INPUT RECORDS —
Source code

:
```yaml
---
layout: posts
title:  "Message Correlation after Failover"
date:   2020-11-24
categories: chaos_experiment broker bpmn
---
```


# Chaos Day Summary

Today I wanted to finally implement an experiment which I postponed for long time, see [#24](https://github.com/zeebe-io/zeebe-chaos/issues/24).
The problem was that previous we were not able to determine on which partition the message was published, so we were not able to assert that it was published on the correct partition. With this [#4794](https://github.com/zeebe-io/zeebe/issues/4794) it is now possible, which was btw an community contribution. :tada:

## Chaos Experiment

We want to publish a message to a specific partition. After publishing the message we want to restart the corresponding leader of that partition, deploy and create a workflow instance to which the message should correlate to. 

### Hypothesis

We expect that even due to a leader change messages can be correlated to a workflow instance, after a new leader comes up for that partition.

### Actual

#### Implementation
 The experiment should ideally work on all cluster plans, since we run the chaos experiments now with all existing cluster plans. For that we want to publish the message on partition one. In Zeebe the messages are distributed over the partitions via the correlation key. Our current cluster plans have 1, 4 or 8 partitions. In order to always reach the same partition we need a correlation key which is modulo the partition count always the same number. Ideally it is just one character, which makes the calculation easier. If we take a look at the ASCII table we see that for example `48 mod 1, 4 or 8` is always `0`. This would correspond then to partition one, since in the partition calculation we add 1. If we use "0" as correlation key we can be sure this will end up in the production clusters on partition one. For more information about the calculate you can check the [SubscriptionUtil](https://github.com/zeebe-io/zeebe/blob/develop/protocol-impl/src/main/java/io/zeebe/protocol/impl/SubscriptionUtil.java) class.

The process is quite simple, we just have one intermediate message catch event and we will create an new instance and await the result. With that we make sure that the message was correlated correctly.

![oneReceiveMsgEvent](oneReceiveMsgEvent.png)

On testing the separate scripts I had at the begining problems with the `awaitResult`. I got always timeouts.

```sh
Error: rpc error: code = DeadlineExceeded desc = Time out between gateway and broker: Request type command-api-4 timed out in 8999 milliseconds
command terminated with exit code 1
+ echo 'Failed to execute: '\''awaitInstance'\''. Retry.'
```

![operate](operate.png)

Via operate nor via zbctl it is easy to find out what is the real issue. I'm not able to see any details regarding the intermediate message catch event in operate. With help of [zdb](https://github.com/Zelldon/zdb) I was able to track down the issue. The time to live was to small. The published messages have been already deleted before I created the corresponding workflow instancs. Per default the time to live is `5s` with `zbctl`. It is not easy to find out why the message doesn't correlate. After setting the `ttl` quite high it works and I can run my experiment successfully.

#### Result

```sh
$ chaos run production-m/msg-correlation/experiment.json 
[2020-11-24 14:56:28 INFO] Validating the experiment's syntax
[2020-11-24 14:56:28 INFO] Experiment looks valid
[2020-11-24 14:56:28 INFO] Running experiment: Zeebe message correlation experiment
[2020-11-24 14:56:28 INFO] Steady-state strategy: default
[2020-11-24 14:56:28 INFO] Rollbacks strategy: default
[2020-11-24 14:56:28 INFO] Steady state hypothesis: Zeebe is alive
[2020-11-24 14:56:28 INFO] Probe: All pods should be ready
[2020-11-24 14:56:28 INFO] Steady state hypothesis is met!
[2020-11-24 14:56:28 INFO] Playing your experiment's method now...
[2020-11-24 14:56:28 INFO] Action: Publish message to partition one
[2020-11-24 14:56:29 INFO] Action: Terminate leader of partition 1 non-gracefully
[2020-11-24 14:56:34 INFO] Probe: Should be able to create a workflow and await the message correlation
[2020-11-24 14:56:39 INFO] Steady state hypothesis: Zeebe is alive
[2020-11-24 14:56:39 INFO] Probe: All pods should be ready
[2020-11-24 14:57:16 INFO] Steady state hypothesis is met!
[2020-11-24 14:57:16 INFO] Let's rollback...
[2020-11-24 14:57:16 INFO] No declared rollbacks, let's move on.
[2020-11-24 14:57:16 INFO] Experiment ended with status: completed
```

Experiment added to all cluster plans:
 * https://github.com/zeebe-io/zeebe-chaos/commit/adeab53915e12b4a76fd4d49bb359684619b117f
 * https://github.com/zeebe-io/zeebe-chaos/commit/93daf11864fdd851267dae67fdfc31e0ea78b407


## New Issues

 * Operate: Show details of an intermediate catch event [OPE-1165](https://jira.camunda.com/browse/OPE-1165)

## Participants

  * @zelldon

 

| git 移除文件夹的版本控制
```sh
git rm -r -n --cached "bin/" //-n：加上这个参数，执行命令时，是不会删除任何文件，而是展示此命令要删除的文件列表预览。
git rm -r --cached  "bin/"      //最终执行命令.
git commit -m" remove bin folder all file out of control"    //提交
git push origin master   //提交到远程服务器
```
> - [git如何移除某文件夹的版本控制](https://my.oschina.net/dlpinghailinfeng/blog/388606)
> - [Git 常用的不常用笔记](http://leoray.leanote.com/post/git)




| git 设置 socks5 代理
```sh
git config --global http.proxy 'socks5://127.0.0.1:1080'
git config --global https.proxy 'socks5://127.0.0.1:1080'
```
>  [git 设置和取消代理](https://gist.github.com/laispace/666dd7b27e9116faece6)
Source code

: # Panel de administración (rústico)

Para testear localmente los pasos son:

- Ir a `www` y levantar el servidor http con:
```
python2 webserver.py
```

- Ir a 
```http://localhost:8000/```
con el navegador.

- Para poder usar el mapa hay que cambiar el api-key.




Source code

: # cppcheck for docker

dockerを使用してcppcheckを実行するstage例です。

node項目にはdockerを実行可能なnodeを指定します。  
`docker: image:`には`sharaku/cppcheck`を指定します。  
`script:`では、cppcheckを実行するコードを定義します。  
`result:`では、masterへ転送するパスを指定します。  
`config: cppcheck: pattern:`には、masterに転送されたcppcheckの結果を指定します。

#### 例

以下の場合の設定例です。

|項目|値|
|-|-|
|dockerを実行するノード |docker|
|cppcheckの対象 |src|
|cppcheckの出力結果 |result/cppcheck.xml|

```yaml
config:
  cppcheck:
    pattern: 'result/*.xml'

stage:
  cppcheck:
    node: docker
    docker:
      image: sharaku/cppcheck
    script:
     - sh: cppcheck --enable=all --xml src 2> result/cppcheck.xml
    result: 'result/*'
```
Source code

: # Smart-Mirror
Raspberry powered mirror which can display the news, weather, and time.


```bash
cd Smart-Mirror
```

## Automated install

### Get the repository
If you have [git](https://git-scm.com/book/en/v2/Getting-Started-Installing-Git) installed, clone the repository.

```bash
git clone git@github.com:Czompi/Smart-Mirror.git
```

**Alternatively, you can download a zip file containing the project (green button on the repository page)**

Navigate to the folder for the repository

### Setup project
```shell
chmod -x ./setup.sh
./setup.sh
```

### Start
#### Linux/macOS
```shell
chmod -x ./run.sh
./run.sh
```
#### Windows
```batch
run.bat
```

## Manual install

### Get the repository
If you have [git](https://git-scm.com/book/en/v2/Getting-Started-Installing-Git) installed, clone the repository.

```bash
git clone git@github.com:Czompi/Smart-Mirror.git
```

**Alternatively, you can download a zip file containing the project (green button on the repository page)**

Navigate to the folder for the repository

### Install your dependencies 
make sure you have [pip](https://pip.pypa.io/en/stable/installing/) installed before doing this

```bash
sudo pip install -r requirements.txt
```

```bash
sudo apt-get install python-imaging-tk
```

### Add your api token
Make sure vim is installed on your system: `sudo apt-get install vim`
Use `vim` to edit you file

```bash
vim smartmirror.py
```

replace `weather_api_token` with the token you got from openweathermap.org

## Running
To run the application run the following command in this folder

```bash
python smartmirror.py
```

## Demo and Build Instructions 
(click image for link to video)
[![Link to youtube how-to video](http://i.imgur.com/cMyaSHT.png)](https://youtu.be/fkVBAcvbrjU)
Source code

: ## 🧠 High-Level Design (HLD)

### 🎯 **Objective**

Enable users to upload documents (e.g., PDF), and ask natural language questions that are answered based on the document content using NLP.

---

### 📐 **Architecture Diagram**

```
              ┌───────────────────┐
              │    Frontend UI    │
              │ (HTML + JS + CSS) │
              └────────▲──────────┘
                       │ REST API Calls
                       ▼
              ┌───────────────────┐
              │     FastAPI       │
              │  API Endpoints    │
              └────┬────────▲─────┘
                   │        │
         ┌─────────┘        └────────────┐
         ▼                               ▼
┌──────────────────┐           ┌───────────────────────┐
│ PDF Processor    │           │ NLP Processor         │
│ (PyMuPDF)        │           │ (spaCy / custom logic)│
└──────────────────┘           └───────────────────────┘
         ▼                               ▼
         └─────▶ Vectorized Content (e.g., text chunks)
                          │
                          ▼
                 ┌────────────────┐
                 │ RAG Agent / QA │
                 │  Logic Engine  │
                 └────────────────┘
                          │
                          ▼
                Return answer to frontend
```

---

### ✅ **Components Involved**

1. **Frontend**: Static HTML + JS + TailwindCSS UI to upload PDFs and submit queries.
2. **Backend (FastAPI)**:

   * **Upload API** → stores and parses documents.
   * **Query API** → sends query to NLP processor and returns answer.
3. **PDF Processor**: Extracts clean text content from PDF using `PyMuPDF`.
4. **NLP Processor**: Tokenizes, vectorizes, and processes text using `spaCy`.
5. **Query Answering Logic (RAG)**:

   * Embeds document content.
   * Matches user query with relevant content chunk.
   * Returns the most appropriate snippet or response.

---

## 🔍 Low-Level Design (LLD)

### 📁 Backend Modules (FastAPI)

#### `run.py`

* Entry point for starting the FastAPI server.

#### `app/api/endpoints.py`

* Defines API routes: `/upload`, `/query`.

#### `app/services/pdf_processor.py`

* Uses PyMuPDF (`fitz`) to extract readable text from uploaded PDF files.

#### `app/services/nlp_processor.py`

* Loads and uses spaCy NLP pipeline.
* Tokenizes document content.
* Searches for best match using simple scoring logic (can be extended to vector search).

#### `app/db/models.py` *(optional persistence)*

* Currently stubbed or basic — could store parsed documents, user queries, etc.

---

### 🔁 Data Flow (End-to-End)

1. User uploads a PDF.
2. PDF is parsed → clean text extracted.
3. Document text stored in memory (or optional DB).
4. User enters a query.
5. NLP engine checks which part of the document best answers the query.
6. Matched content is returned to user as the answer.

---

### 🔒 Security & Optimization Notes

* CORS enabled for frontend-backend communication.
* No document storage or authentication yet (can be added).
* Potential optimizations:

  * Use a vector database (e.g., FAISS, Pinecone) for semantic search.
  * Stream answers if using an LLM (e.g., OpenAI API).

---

ASSIGNED TASK —
Every line of the listing that holds the word "video" is to be found and copied.

REPLY TO THE TASK —
(click image for link to video)
[![Link to youtube how-to video](http://i.imgur.com/cMyaSHT.png)](https://youtu.be/fkVBAcvbrjU)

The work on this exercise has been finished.